Public Knowledge participated as part of the U.S. delegation, as well as in international forums with other NGOs. For example, Public Knowledge joined 30 other international civil society organizations in a joint declaration at the Best Bits conference in Baku a month prior to the WCIT highlighting key concerns both with the ITU process and for free expression online. In Dubai, representatives from civil society NGOs participating in affiliation with sector members or as part of national delegations (and the small number of NGOs that sought to participate without formal affiliation) met regularly. Through this engagement, global civil society helped to highlight at WCIT, and within their respective delegations, concerns with regard to various proposals and their potential impact on free expression online.
For the United States, the presence of a diverse and global representation of civil society NGOs allowed the United States to reach out directly to this community, which shared many of the same concern with regard to Internet freedom and the future of Internet governance. Ambassador Kramer met with global civil society representatives at the Best Bits conference in Baku, and again in Dubai. This outreach, combined with inclusion of domestic civil society representatives such as Public Knowledge, enhanced U.S. credibility as a champion of Internet freedom and transparency.
The inability of civil society to participate effectively in the WCIT was inconsistent with a multi-stakeholder model of Internet governance, a model that we all believe in. Any forum that discusses Internet governance issues must provide civil society the opportunity to participate in its own right and without having to be part of a government delegation. This applies to the upcoming WTPF and the ITU plenipotentiary conference in 2014. The US government has been very supportive of this principle in the past. I sincerely appreciate this support and request that it continue and become more vocal.
Moving Forward: Remaining Engaged In The Global Debate.
The good news is that the Dubai conference was just the beginning of the discussion around global Internet governance, not the end. Although the United States Government refused to sign the ITRs, the Internet as a global medium is too important to democratic and economic progress for the United States to disengage from this discussion moving forward. The next step for the United State government must be to fully engage in diplomacy and outreach, not merely with those countries that agreed with us in Dubai, but with those countries that disagreed with us about the role of the ITU and the value of the multi-stakeholder process. Many of these countries are small and developing nations that must be persuaded that the multi-stakeholder process of governance benefits them as much as it benefits the United States and other developed countries.

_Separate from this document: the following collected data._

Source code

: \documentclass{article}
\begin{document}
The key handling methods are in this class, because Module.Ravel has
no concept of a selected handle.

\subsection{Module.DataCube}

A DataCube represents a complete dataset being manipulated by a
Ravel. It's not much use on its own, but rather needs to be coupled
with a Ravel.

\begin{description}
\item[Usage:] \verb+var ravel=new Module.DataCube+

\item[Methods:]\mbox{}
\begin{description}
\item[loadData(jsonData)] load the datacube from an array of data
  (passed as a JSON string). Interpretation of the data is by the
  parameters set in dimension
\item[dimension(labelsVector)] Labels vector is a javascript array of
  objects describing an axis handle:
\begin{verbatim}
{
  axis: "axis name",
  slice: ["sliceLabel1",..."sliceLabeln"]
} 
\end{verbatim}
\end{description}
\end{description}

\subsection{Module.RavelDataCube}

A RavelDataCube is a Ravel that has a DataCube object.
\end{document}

The freedom of expression online connects democratic activists domestically and internationally, amplifying their voices in the digital public square. Leaving judgment of each regime aside, no one can deny the role that free expression on the Internet had on building support across borders for the uprisings in Tunisia, Egypt, Libya, and other Arab Spring countries. Many of these activists utilize the same websites and online communications tools as the members of Congress here in this room. Egyptian or Libyan or Syrian citizens sharing their struggles with democracy with their American cousins over a free and open Internet can hopefully support their efforts to make the most of their new free society.

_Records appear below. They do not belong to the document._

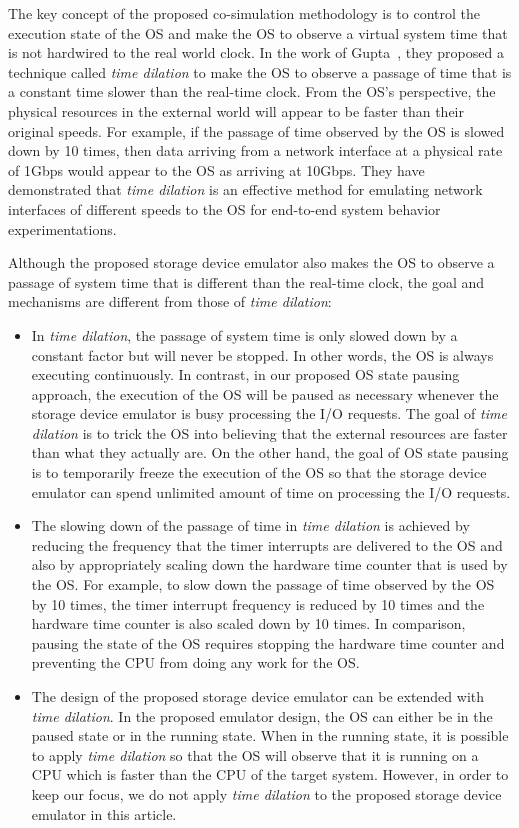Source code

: The key concept of the proposed co-simulation methodology is to control the execution state of the OS and make the OS to observe a virtual system time that is not hardwired to the real world clock. In the work of Gupta~\cite{Gupta:2006}, they proposed a technique called \textit{time dilation} to make the OS to observe a passage of time that is a constant time slower than the real-time clock. From the OS’s perspective, the physical resources in the external world will appear to be faster than their original speeds. For example, if the passage of time observed by the OS is slowed down by 10 times, then data arriving from a network interface at a physical rate of 1Gbps would appear to the OS as arriving at 10Gbps. They have demonstrated that \textit{time dilation} is an effective method for emulating network interfaces of different speeds to the OS for end-to-end system behavior experimentations. 

Although the proposed storage device emulator also makes the OS to observe a passage of system time that is different than the real-time clock, the goal and mechanisms are different from those of \textit{time dilation}:

\begin{itemize}
	\item  In \textit{time dilation}, the passage of system time is only slowed down by a constant factor but will never be stopped. In other words, the OS is always executing continuously. In contrast, in our proposed OS state pausing approach, the execution of the OS will be paused as necessary whenever the storage device emulator is busy processing the I/O requests. The goal of \textit{time dilation} is to trick the OS into believing that the external resources are faster than what they actually are. On the other hand, the goal of OS state pausing is to temporarily freeze the execution of the OS so that the storage device emulator can spend unlimited amount of time on processing the I/O requests.
	
	\item The slowing down of the passage of time in \textit{time dilation} is achieved by reducing the frequency that the timer interrupts are delivered to the OS and also by appropriately scaling down the hardware time counter that is used by the OS. For example, to slow down the passage of time observed by the OS by 10 times, the timer interrupt frequency is reduced by 10 times and the hardware time counter is also scaled down by 10 times. In comparison, pausing the state of the OS requires stopping the hardware time counter and preventing the CPU from doing any work for the OS.
	
	\item The design of the proposed storage device emulator can be extended with \textit{time dilation}. In the proposed emulator design, the OS can either be in the paused state or in the running state. When in the running state, it is possible to apply \textit{time dilation} so that the OS will observe that it is running on a CPU which is faster than the CPU of the target system. However, in order to keep our focus, we do not apply \textit{time dilation} to the proposed storage device emulator in this article.
\end{itemize}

On the economic side, the Internet and information technology industries continue to be the thriving sector in a slumping global economy. According to OECD (Organization for Economic Cooperation and Development) calculations, in 2009 some 12% of the value added of the non-financial business sector in the United States could be attributed to Internet-related activities. At present, the Internet contributes more of a percentage to America's GDP than traditional industry sectors like information and technical services, construction, education, agriculture, and arts, entertainment, and recreation. And it comprises about 5.5 percent or $252 billion of all retail. U.S. economic growth and international trade are dependent upon bringing the world around to our vision of democracy, rule of law, and trade to other nations. Any U.S. trade representative can argue the benefits of free trade to their counterpart in another country, but open access to American products, exports, and consumers online can spread the opportunity of international trade to even the smallest town or village with a broadband connection. American businesses will lose these opportunities for trade and economic expansion if we do not share our vision and success with open Internet communication with the developing world.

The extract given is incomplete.